Big tree roots penetrate the ground for extended distances, sending out smaller feeder roots that have the ability to sense potential sources of nutrients. Sewer and septic lines give an ongoing and constant source of nutrients and water. When feeder roots detect this source through small cracks or drain holes, the lines may get clogged by development of new roots taking advantage of this food resource.

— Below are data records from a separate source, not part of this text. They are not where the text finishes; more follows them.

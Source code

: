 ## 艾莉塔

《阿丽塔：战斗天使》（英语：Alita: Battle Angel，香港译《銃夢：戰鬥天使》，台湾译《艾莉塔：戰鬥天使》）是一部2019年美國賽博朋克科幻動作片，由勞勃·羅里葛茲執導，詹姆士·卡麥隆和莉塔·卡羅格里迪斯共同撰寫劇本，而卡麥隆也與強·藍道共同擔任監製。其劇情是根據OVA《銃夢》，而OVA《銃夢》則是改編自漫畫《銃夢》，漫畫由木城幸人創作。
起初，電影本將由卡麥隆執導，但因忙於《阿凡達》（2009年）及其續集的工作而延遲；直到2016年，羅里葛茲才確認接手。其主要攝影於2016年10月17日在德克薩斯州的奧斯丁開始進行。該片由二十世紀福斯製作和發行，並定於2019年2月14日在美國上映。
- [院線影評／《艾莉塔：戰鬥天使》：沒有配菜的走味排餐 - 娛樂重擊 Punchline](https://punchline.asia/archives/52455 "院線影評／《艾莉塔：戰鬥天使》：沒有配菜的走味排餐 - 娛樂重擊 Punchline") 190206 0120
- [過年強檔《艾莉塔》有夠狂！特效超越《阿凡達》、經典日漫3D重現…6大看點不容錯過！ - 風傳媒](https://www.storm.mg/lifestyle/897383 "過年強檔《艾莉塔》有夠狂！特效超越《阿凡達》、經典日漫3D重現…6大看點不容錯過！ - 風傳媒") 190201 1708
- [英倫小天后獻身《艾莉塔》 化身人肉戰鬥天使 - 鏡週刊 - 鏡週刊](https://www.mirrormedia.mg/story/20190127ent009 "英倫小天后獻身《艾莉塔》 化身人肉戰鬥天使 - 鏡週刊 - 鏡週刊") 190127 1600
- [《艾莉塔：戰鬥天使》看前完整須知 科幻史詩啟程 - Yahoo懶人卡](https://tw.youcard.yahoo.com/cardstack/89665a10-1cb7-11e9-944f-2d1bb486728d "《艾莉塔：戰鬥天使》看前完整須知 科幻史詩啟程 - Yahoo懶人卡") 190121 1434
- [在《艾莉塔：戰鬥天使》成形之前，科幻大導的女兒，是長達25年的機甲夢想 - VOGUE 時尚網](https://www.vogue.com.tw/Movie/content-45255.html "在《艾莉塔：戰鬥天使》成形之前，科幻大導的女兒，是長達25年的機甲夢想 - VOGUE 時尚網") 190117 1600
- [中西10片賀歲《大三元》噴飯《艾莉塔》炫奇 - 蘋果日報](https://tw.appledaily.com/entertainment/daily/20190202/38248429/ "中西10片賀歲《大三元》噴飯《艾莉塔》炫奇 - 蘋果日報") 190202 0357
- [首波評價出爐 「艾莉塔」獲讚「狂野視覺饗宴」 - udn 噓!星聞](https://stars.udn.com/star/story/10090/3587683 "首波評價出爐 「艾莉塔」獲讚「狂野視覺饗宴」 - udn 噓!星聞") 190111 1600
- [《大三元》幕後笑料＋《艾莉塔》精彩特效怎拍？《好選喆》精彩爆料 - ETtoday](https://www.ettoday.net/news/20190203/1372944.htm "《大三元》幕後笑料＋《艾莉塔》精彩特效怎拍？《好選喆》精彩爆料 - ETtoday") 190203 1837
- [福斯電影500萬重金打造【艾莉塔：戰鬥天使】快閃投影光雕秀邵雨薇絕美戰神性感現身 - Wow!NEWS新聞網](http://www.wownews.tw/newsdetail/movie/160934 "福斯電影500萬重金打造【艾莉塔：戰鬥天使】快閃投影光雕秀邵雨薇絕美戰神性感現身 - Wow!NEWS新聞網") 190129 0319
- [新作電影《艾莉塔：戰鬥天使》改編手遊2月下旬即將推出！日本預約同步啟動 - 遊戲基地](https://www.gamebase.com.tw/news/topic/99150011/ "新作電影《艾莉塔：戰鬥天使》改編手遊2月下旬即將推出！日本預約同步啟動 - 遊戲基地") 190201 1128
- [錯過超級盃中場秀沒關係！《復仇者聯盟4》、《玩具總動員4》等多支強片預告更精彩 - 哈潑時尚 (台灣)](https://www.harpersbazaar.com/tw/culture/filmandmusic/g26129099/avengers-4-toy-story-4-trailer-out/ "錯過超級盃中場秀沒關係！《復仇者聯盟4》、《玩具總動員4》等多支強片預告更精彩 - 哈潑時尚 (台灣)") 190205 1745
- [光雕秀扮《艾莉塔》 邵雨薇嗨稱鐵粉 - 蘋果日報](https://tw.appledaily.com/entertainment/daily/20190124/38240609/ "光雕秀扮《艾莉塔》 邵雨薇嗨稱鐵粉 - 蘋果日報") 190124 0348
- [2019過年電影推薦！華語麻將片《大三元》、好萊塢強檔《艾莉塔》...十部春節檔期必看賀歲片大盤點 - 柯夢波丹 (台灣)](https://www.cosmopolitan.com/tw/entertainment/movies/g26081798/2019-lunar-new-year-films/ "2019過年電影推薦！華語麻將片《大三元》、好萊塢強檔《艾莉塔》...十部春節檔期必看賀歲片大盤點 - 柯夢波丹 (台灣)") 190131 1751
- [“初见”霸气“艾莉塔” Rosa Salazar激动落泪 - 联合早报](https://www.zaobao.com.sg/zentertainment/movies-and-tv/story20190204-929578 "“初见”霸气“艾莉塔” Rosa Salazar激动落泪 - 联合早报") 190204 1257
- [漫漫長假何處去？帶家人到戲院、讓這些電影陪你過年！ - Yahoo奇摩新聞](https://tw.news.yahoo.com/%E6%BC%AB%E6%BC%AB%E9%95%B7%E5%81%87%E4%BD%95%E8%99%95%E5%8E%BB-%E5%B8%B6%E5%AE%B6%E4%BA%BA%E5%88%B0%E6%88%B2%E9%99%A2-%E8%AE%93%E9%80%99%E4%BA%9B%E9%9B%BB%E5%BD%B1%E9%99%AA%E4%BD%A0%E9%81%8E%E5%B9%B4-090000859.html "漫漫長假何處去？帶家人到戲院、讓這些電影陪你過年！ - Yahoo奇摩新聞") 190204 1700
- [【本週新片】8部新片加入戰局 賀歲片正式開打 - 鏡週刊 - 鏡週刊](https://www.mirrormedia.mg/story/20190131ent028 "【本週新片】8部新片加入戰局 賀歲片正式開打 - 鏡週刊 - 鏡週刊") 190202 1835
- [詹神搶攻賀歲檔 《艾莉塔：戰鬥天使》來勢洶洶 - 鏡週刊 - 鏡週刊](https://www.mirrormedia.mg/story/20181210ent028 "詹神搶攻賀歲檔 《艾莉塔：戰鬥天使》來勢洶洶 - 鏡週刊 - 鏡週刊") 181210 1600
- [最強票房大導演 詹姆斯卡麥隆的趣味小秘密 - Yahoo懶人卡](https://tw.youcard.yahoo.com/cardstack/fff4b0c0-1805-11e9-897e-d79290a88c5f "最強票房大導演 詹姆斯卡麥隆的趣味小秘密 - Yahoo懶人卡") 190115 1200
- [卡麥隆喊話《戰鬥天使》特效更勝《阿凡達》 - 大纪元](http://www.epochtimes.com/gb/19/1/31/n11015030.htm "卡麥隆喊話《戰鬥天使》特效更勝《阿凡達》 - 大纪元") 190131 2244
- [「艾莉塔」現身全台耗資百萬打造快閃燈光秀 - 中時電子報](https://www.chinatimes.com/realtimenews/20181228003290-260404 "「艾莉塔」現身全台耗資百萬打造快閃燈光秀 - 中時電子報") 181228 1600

Copper sulfate, sold in the form of blue crystals, which can kill the roots that clog lines without undermining the whole tree.
Treating Septic Lines
After the leak in septic lines becomes slow due to tree roots starting to grow in number, it is possible to care for the backed-up lines with copper sulfate. The roots will absorb the copper, but it is going to only spread a short distance to the main system. The localized copper toxicity will likely destroy the offending roots that then break down over the length of several weeks or days. To deal with septic systems, add copper sulfate to the distribution box in which the lateral lines connect. However, if there is not any access to this box from above, you can add two pounds of copper sulfate to a 300 gallon septic tank by flushing down the toilet, 1/2 cup at a time.
Treating Sewer Lines
Some nations, like California, don’t allow copper compounds for sewer root control since copper is not adequately eliminated in waste water treatment plants. Copper sulfate also corrodes the thin metals used in the plumbing of sinks and bathtubs. If tree roots are an issue in sewer lines, utilize physical removal of origins by a plumber, and root barriers. For serious recurring problems, consider removal of the trees.
Tree Root Growth
Tree roots grow the most during the fall and early winter when the above-ground region of the tree starts to go dormant. If roots are the cause of your plumbing problems, fall and early winter is when you should pay more focus on leak rates. Copper sulfate works best when you treat the problem early so the time it takes for the dead roots to decay and reopen the lines is as short as possible.
Permanent Septic Solutions
You may add small quantities of copper sulfate many times a year to prevent roots from discontinuing up septic lines so long as a single septic tank does not receive more than 4 pounds a year. However, feeder roots will continue to find the mineral supply if you don’t find a permanent solution. After removing the stoppage using copper sulfate, permanently block the origins using a barrier placed in the ground, like commercially available copper sulfate-soaked cloths.